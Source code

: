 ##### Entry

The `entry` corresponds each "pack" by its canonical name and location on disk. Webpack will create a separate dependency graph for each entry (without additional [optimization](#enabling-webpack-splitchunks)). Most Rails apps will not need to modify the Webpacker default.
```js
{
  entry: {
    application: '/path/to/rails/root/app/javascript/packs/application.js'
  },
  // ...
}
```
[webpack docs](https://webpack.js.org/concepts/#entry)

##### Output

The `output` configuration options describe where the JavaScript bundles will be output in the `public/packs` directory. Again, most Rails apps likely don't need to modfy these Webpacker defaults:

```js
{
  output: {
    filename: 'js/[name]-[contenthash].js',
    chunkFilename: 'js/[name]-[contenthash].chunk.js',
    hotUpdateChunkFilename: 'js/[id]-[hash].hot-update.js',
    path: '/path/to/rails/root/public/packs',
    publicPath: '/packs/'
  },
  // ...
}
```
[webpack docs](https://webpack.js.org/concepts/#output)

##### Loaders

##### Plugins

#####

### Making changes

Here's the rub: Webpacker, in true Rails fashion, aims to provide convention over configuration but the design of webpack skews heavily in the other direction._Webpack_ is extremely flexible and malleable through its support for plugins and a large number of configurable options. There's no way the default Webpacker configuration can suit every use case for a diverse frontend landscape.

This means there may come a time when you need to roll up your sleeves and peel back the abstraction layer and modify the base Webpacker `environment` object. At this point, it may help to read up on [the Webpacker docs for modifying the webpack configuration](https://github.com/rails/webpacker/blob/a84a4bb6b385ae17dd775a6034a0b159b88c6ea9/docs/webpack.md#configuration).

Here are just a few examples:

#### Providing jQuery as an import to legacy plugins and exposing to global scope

» WORK INSTRUCTIONS
Write out every line of the preceding listing that contains "will".

» WRITTEN REPLY
The `entry` corresponds each "pack" by its canonical name and location on disk. Webpack will create a separate dependency graph for each entry (without additional [optimization](#enabling-webpack-splitchunks)). Most Rails apps will not need to modify the Webpacker default.
The `output` configuration options describe where the JavaScript bundles will be output in the `public/packs` directory. Again, most Rails apps likely don't need to modfy these Webpacker defaults:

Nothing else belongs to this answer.